There are plenty of reasons to get this right.  From a practical perspective, corporations need accurate records of actions taken for their own internal purposes, as well as to provide evidence of their actions to third parties. As a legal matter, state law mandates that a corporation maintain accurate books and records, including minutes of board meetings.  Certain federal statutes, like the Foreign Corrupt Practices Act and the Investment Advisers Act of 1940, have similar requirements.
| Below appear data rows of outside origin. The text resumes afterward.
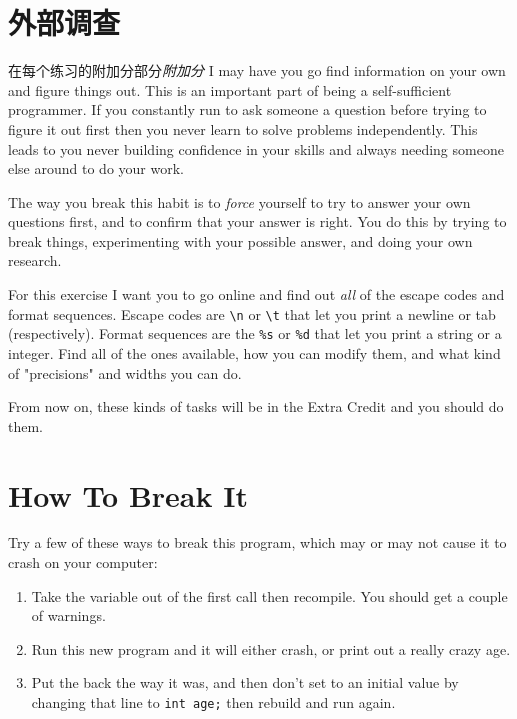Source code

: \section{外部调查}

在每个练习的附加分部分\emph{附加分} I may have you go
find information on your own and figure things out.  This is an important
part of being a self-sufficient programmer.  If you constantly run to
ask someone a question before trying to figure it out first then you
never learn to solve problems independently.  This leads to you never
building confidence in your skills and always needing someone else
around to do your work.

The way you break this habit is to \emph{force} yourself to try to answer
your own questions first, and to confirm that your answer is right.  You
do this by trying to break things, experimenting with your possible answer,
and doing your own research.

For this exercise I want you to go online and find out \emph{all} of the
 escape codes and format sequences.  Escape codes are 
\verb|\n| or \verb|\t| that let you print a newline or tab (respectively).
Format sequences are the \verb|%s| or \verb|%d| that let you print a 
string or a integer.  Find all of the ones available, how you can
modify them, and what kind of "precisions" and widths you can do.

From now on, these kinds of tasks will be in the Extra Credit and you
should do them.

\section{How To Break It}

Try a few of these ways to break this program, which may or may
not cause it to crash on your computer:

\begin{enumerate}
\item Take the  variable out of the first  call
    then recompile. You should get a couple of warnings.
\item Run this new program and it will either crash, or print out a really
    crazy age.
\item Put the  back the way it was, and then don't set 
    to an initial value by changing that line to \verb|int age;| then
    rebuild and run again.
\end{enumerate}


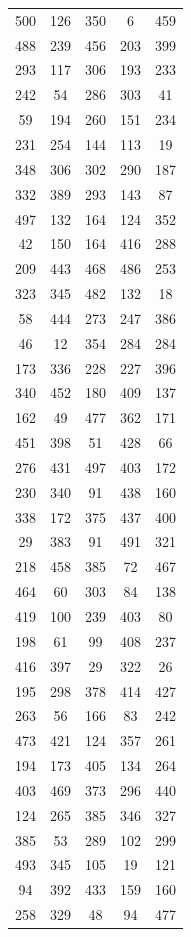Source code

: \documentclass[a4paper,12pt]{article}
\begin{document}
\begin{longtable}{|c|c|c|c|c|}
  500 & 126 & 350 & 6 & 459 \\
  488 & 239 & 456 & 203 & 399 \\
  293 & 117 & 306 & 193 & 233 \\
  242 & 54 & 286 & 303 & 41 \\
  59 & 194 & 260 & 151 & 234 \\
  231 & 254 & 144 & 113 & 19 \\
  348 & 306 & 302 & 290 & 187 \\
  332 & 389 & 293 & 143 & 87 \\
  497 & 132 & 164 & 124 & 352 \\
  42 & 150 & 164 & 416 & 288 \\
  209 & 443 & 468 & 486 & 253 \\
  323 & 345 & 482 & 132 & 18 \\
  58 & 444 & 273 & 247 & 386 \\
  46 & 12 & 354 & 284 & 284 \\
  173 & 336 & 228 & 227 & 396 \\
  340 & 452 & 180 & 409 & 137 \\
  162 & 49 & 477 & 362 & 171 \\
  451 & 398 & 51 & 428 & 66 \\
  276 & 431 & 497 & 403 & 172 \\
  230 & 340 & 91 & 438 & 160 \\
  338 & 172 & 375 & 437 & 400 \\
  29 & 383 & 91 & 491 & 321 \\
  218 & 458 & 385 & 72 & 467 \\
  464 & 60 & 303 & 84 & 138 \\
  419 & 100 & 239 & 403 & 80 \\
  198 & 61 & 99 & 408 & 237 \\
  416 & 397 & 29 & 322 & 26 \\
  195 & 298 & 378 & 414 & 427 \\
  263 & 56 & 166 & 83 & 242 \\
  473 & 421 & 124 & 357 & 261 \\
  194 & 173 & 405 & 134 & 264 \\
  403 & 469 & 373 & 296 & 440 \\
  124 & 265 & 385 & 346 & 327 \\
  385 & 53 & 289 & 102 & 299 \\
  493 & 345 & 105 & 19 & 121 \\
  94 & 392 & 433 & 159 & 160 \\
  258 & 329 & 48 & 94 & 477 \\

\end{longtable}
\end{document}

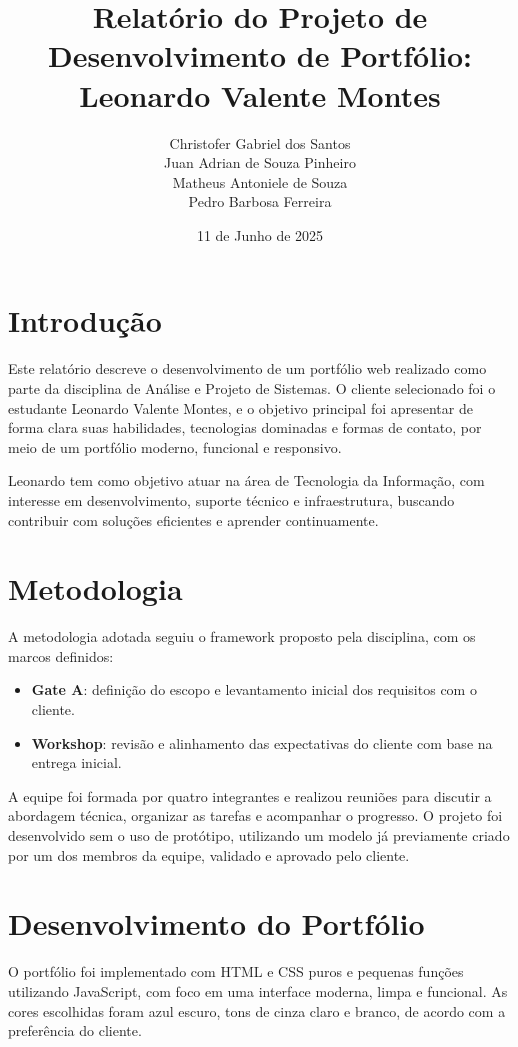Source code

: \documentclass[12pt]{article}
\title{Relatório do Projeto de Desenvolvimento de Portfólio: Leonardo Valente
Montes}
\author{
Christofer Gabriel dos Santos \\
Juan Adrian de Souza Pinheiro \\
Matheus Antoniele de Souza \\
Pedro Barbosa Ferreira
}
\date{11 de Junho de 2025}
\begin{document}
\maketitle

\tableofcontents

\newpage

\section{Introdução}

Este relatório descreve o desenvolvimento de um portfólio web realizado como parte da disciplina de Análise e Projeto de Sistemas. O cliente selecionado foi o estudante Leonardo Valente Montes, e o objetivo principal foi apresentar de forma clara suas habilidades, tecnologias dominadas e formas de contato, por meio de um portfólio moderno, funcional e responsivo.

Leonardo tem como objetivo atuar na área de Tecnologia da Informação, com interesse em desenvolvimento, suporte técnico e infraestrutura, buscando contribuir com soluções eficientes e aprender continuamente.

\section{Metodologia}

A metodologia adotada seguiu o framework proposto pela disciplina, com os marcos definidos:

\begin{itemize}
    \item \textbf{Gate A}: definição do escopo e levantamento inicial dos requisitos com o cliente.
    \item \textbf{Workshop}: revisão e alinhamento das expectativas do cliente com base na entrega inicial.
\end{itemize}

A equipe foi formada por quatro integrantes e realizou reuniões para discutir a abordagem técnica, organizar as tarefas e acompanhar o progresso. O projeto foi desenvolvido sem o uso de protótipo, utilizando um modelo já previamente criado por um dos membros da equipe, validado e aprovado pelo cliente.

\section{Desenvolvimento do Portfólio}

O portfólio foi implementado com HTML e CSS puros e pequenas funções utilizando JavaScript, com foco em uma interface moderna, limpa e funcional. As cores escolhidas foram azul escuro, tons de cinza claro e branco, de acordo com a preferência do cliente.
\end{document}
Recent trends in corporate litigation and shareholder activism underscore the importance of attending to these records.  Under state law, stockholders generally have the right to seek corporate books and records if they have a “proper purpose” to do so.  In Delaware, this is known as a “Section 220” action.   Establishing a “proper purpose” to seek corporate books and records is a low bar relative to the standards that apply in other types of litigation.  For a variety of reasons, such actions are being filed with greater frequency.  Importantly, the Delaware courts have expressly encouraged stockholders to employ these “tools at hand” and seek these records before filing litigation, and these records can then be used to try to meet the plaintiff’s burden in overcoming the business judgment rule presumption that director actions were undertaken with care, good faith, and in the best interests of the corporation.  The courts have also developed doctrines allowing corporate defendants to seek to dismiss claims early if the challenged action was approved by an informed stockholder vote (encouraging plaintiffs to seek books and records to test if a stockholder vote was “informed”).  With minutes and other corporate records in hand, stockholders are better equipped to state claims that may withstand a motion to dismiss, including claims of inadequate oversight (with reference to the absence of evidence of good faith oversight in board minutes) or a failure to give stockholders adequate information (with reference to additional information in minutes).  Note too that certain shareholder activists have also sought books and records for support in a proxy fight; although this practice was dealt a blow in 2019 when the Court of Chancery dismissed a request for books and records for this purpose, it noted in dicta that “in the right case” it might hold otherwise.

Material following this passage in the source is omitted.